TASK —
Make an exact copy of all the records that follow, apart from the pictures.

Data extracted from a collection
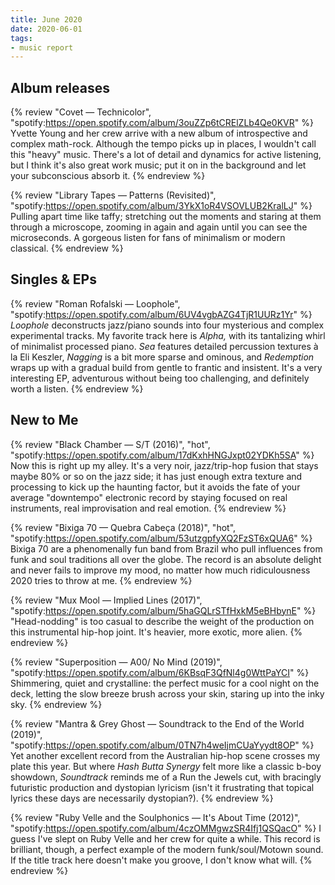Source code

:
 ```yaml
---
title: June 2020
date: 2020-06-01
tags:
- music report
---
```


## Album releases

{% review "Covet — Technicolor",
  "spotify:https://open.spotify.com/album/3ouZZp6tCRElZLb4Qe0KVR"
%}
  Yvette Young and her crew arrive with a new album of introspective and complex math-rock. Although the tempo picks up in places, I wouldn't call this "heavy" music. There's a lot of detail and dynamics for active listening, but I think it's also great work music; put it on in the background and let your subconscious absorb it.
{% endreview %}

{% review "Library Tapes — Patterns (Revisited)",
  "spotify:https://open.spotify.com/album/3YkX1oR4VSOVLUB2KralLJ"
%}
  Pulling apart time like taffy; stretching out the moments and staring at them through a microscope, zooming in again and again until you can see the microseconds. A gorgeous listen for fans of minimalism or modern classical.
{% endreview %}


## Singles & EPs

{% review "Roman Rofalski — Loophole",
  "spotify:https://open.spotify.com/album/6UV4vgbAZG4TjR1UURz1Yr"
%}
  _Loophole_ deconstructs jazz/piano sounds into four mysterious and complex experimental tracks. My favorite track here is _Alpha,_ with its tantalizing whirl of minimalist processed piano. _Sea_ features detailed percussion textures à la Eli Keszler, _Nagging_ is a bit more sparse and ominous, and _Redemption_ wraps up with a gradual build from gentle to frantic and insistent. It's a very interesting EP, adventurous without being too challenging, and definitely worth a listen.
{% endreview %}


## New to Me

{% review "Black Chamber — S/T (2016)", "hot",
  "spotify:https://open.spotify.com/album/17dKxhHNGJxpt02YDKh5SA"
%}
  Now this is right up my alley. It's a very noir, jazz/trip-hop fusion that stays maybe 80% or so on the jazz side; it has just enough extra texture and processing to kick up the haunting factor, but it avoids the fate of your average "downtempo" electronic record by staying focused on real instruments, real improvisation and real emotion.
{% endreview %}

{% review "Bixiga 70 — Quebra Cabeça (2018)", "hot",
  "spotify:https://open.spotify.com/album/53utzgpfyXQ2FzST6xQUA6"
%}
  Bixiga 70 are a phenomenally fun band from Brazil who pull influences from funk and soul traditions all over the globe. The record is an absolute delight and never fails to improve my mood, no matter how much ridiculousness 2020 tries to throw at me.
{% endreview %}

{% review "Mux Mool — Implied Lines (2017)",
  "spotify:https://open.spotify.com/album/5haGQLrSTfHxkM5eBHbynE"
%}
  "Head-nodding" is too casual to describe the weight of the production on this instrumental hip-hop joint. It's heavier, more exotic, more alien.
{% endreview %}

{% review "Superposition — A00/ No Mind (2019)",
  "spotify:https://open.spotify.com/album/6KBsqF3QfNl4g0WttPaYCI"
%}
  Shimmering, quiet and crystalline: the perfect music for a cool night on the deck, letting the slow breeze brush across your skin, staring up into the inky sky.
{% endreview %}

{% review "Mantra & Grey Ghost — Soundtrack to the End of the World (2019)",
  "spotify:https://open.spotify.com/album/0TN7h4weIjmCUaYyydt8OP"
%}
  Yet another excellent record from the Australian hip-hop scene crosses my plate this year. But where _Hash Butta Synergy_ felt more like a classic b-boy showdown, _Soundtrack_ reminds me of a Run the Jewels cut, with bracingly futuristic production and dystopian lyricism (isn't it frustrating that topical lyrics these days are necessarily dystopian?).
{% endreview %}

{% review "Ruby Velle and the Soulphonics — It's About Time (2012)",
  "spotify:https://open.spotify.com/album/4czOMMgwzSR4Ifj1QSQacO"
%}
  I guess I've slept on Ruby Velle and her crew for quite a while. This record is brilliant, though, a perfect example of the modern funk/soul/Motown sound. If the title track here doesn't make you groove, I don't know what will.
{% endreview %}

OUTPUT FOR THIS TASK —
Source code

:
 ```yaml
---
title: June 2020
date: 2020-06-01
tags:
- music report
---
```


## Album releases

{% review "Covet — Technicolor",
  "spotify:https://open.spotify.com/album/3ouZZp6tCRElZLb4Qe0KVR"
%}
  Yvette Young and her crew arrive with a new album of introspective and complex math-rock. Although the tempo picks up in places, I wouldn't call this "heavy" music. There's a lot of detail and dynamics for active listening, but I think it's also great work music; put it on in the background and let your subconscious absorb it.
{% endreview %}

{% review "Library Tapes — Patterns (Revisited)",
  "spotify:https://open.spotify.com/album/3YkX1oR4VSOVLUB2KralLJ"
%}
  Pulling apart time like taffy; stretching out the moments and staring at them through a microscope, zooming in again and again until you can see the microseconds. A gorgeous listen for fans of minimalism or modern classical.
{% endreview %}


## Singles & EPs

{% review "Roman Rofalski — Loophole",
  "spotify:https://open.spotify.com/album/6UV4vgbAZG4TjR1UURz1Yr"
%}
  _Loophole_ deconstructs jazz/piano sounds into four mysterious and complex experimental tracks. My favorite track here is _Alpha,_ with its tantalizing whirl of minimalist processed piano. _Sea_ features detailed percussion textures à la Eli Keszler, _Nagging_ is a bit more sparse and ominous, and _Redemption_ wraps up with a gradual build from gentle to frantic and insistent. It's a very interesting EP, adventurous without being too challenging, and definitely worth a listen.
{% endreview %}


## New to Me

{% review "Black Chamber — S/T (2016)", "hot",
  "spotify:https://open.spotify.com/album/17dKxhHNGJxpt02YDKh5SA"
%}
  Now this is right up my alley. It's a very noir, jazz/trip-hop fusion that stays maybe 80% or so on the jazz side; it has just enough extra texture and processing to kick up the haunting factor, but it avoids the fate of your average "downtempo" electronic record by staying focused on real instruments, real improvisation and real emotion.
{% endreview %}

{% review "Bixiga 70 — Quebra Cabeça (2018)", "hot",
  "spotify:https://open.spotify.com/album/53utzgpfyXQ2FzST6xQUA6"
%}
  Bixiga 70 are a phenomenally fun band from Brazil who pull influences from funk and soul traditions all over the globe. The record is an absolute delight and never fails to improve my mood, no matter how much ridiculousness 2020 tries to throw at me.
{% endreview %}

{% review "Mux Mool — Implied Lines (2017)",
  "spotify:https://open.spotify.com/album/5haGQLrSTfHxkM5eBHbynE"
%}
  "Head-nodding" is too casual to describe the weight of the production on this instrumental hip-hop joint. It's heavier, more exotic, more alien.
{% endreview %}

{% review "Superposition — A00/ No Mind (2019)",
  "spotify:https://open.spotify.com/album/6KBsqF3QfNl4g0WttPaYCI"
%}
  Shimmering, quiet and crystalline: the perfect music for a cool night on the deck, letting the slow breeze brush across your skin, staring up into the inky sky.
{% endreview %}

{% review "Mantra & Grey Ghost — Soundtrack to the End of the World (2019)",
  "spotify:https://open.spotify.com/album/0TN7h4weIjmCUaYyydt8OP"
%}
  Yet another excellent record from the Australian hip-hop scene crosses my plate this year. But where _Hash Butta Synergy_ felt more like a classic b-boy showdown, _Soundtrack_ reminds me of a Run the Jewels cut, with bracingly futuristic production and dystopian lyricism (isn't it frustrating that topical lyrics these days are necessarily dystopian?).
{% endreview %}

{% review "Ruby Velle and the Soulphonics — It's About Time (2012)",
  "spotify:https://open.spotify.com/album/4czOMMgwzSR4Ifj1QSQacO"
%}
  I guess I've slept on Ruby Velle and her crew for quite a while. This record is brilliant, though, a perfect example of the modern funk/soul/Motown sound. If the title track here doesn't make you groove, I don't know what will.
{% endreview %}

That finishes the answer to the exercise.